Музыка изначально обладает объективной сенсорной автономией, которая, правда, разрушается с появлением musica ficta[109]. Зато эта субъективная и во многом субъектообразующая музыка имеет один очень важный в нашем случае аспект, роднящий ее с искусством слова и отличающий от прочих искусств, скажем от живописи и фотографии. Этот общий элемент – способность к собственной имманентной интерпретации. Дело в том, что музыку можно пояснять музыкой примерно в том же смысле, в каком мы поясняем слово словом, – а ведь не существует архитектуры, которая поясняла бы и интерпретировала архитектуру, ибо архитектура, равно как и живопись, интерпретируется словом, универсальным медиатором символических обменов[110].

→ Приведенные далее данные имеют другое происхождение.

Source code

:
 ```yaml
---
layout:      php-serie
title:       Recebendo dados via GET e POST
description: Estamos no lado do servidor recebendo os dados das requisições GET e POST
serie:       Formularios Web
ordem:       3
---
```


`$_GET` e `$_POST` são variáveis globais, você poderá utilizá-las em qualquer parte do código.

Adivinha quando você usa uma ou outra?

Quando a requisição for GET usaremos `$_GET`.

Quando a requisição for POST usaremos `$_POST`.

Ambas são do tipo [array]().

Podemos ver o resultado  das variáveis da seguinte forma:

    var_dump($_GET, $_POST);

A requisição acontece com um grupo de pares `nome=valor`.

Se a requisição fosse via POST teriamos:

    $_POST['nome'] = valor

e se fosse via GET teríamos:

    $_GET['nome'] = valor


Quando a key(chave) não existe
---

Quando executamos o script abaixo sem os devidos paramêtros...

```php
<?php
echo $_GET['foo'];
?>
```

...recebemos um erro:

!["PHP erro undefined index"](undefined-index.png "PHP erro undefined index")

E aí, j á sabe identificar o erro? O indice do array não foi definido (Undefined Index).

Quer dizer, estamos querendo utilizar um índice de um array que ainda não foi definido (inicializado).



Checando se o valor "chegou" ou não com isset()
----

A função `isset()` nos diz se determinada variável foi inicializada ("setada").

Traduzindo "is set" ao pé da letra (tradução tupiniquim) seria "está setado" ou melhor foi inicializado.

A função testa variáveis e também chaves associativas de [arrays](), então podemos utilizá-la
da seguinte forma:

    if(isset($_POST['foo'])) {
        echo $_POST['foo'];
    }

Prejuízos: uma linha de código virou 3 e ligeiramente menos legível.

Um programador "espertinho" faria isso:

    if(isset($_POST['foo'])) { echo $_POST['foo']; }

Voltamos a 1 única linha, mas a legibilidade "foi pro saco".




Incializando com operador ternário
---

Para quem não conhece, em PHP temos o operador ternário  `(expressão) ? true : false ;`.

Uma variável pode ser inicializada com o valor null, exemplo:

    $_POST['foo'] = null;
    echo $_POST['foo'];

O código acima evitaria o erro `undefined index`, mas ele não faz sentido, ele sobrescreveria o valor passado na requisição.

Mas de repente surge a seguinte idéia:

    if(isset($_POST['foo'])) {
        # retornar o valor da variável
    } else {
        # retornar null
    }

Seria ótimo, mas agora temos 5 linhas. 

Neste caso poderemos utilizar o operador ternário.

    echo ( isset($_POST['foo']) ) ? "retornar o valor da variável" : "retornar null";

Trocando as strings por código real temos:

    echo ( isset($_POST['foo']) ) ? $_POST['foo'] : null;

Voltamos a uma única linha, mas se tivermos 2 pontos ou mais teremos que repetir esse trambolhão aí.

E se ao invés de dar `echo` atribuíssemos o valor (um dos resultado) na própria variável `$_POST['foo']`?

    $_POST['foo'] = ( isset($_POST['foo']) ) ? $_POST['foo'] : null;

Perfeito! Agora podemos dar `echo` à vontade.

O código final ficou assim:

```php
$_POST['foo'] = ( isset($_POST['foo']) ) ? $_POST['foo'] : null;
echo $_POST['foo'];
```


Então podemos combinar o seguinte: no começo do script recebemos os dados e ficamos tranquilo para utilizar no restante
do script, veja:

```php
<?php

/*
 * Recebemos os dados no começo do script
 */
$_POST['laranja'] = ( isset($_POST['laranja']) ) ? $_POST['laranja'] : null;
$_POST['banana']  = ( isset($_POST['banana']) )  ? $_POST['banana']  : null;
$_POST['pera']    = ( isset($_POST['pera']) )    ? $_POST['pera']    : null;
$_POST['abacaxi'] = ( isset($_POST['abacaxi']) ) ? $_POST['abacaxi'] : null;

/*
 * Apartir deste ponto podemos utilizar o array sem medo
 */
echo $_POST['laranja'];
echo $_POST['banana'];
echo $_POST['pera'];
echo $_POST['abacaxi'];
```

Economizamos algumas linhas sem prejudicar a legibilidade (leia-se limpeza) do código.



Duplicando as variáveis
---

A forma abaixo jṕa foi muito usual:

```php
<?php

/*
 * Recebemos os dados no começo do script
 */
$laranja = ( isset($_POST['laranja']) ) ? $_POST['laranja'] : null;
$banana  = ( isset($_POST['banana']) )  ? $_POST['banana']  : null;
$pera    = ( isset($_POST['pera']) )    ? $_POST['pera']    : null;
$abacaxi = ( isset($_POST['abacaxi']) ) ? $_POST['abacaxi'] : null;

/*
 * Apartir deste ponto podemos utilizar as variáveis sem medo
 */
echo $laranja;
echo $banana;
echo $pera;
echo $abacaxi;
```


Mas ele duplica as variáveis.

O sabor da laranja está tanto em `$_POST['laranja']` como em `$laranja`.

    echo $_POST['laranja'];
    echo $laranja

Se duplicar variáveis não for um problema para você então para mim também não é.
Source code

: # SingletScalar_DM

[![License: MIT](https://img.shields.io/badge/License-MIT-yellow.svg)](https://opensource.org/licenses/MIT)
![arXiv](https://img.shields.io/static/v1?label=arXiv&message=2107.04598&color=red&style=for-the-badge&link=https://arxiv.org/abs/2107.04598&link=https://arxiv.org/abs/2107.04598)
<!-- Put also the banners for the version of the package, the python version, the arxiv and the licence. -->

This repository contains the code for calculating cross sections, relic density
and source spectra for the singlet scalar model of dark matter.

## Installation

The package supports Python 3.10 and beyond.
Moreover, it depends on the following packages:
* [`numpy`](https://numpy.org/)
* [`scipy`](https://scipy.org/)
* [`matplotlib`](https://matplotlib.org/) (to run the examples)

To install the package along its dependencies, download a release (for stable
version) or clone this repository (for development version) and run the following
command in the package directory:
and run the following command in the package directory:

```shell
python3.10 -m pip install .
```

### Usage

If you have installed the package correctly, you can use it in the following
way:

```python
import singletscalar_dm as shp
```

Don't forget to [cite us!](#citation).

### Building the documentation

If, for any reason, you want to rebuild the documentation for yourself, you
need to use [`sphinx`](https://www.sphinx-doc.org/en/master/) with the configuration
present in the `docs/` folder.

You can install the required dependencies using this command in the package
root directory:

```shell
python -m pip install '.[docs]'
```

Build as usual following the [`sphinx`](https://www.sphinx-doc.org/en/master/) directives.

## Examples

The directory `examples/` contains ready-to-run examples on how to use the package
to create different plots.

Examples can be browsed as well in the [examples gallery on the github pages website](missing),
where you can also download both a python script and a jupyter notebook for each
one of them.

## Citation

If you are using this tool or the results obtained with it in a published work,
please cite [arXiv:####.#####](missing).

Дирижер, интерпретирующий музыку, остается при этом музыкантом в отличие от интерпретатора поэзии, не являющегося поэтом (или являющегося им лишь «привходящим образом», как сказал бы Аристотель). Альтернативные возможности, депонированные в позиции дирижера, в полной мере раскрываются лишь сегодня.
Для экспансии альтернативной валюты взаимопонимания потребовалось еще одно преобразование – переход от позиционности дирижера, являющегося «композитором второго порядка», к роли диджея, «композитора третьего порядка». Диджей фактически примеряет статус нового интерпретатора, который навязывает свою волю (свой вкус), не говоря ни слова или, во всяком случае, не выбирая слов («вау» или «гыы» прекрасно подходят). При этом внимающие диджею оценивают его аргументы, соглашаются с ним или вступают в спор – хороший диджей получает награду, которая прежде доставалась лишь интересному собеседнику, и важность этого обстоятельства трудно переоценить.
Музыка, на которую можно ответить музыкой, существовала всегда, хотя и маргинальным образом. Предпринимались попытки проследить трехвековую перекличку музыки и математики, наполненный смыслом диалог, не нуждавшийся в вербализации[111]. Можно вспомнить магистра Музыки из «Игры в бисер» Германа Гессе или традицию восточной эзотерики, согласно которой истинное понимание не требует слов. Но действительное осуществление утопии бессловесного понимания наверняка привело бы в ужас всех авторов проекта.
Возможна ли музыка как реплика в споре, способная разрешить спор, не прибегая к словам? Вполне, однако такая музыка бесконечно далека от прихотливых созвучий Касталии, провинции Игры. Ее образец – это звуковая заставка на мобильном телефоне, которая сегодня порой говорит больше, чем собственно слова, произносимые в трубку. Однако и здесь не все так просто.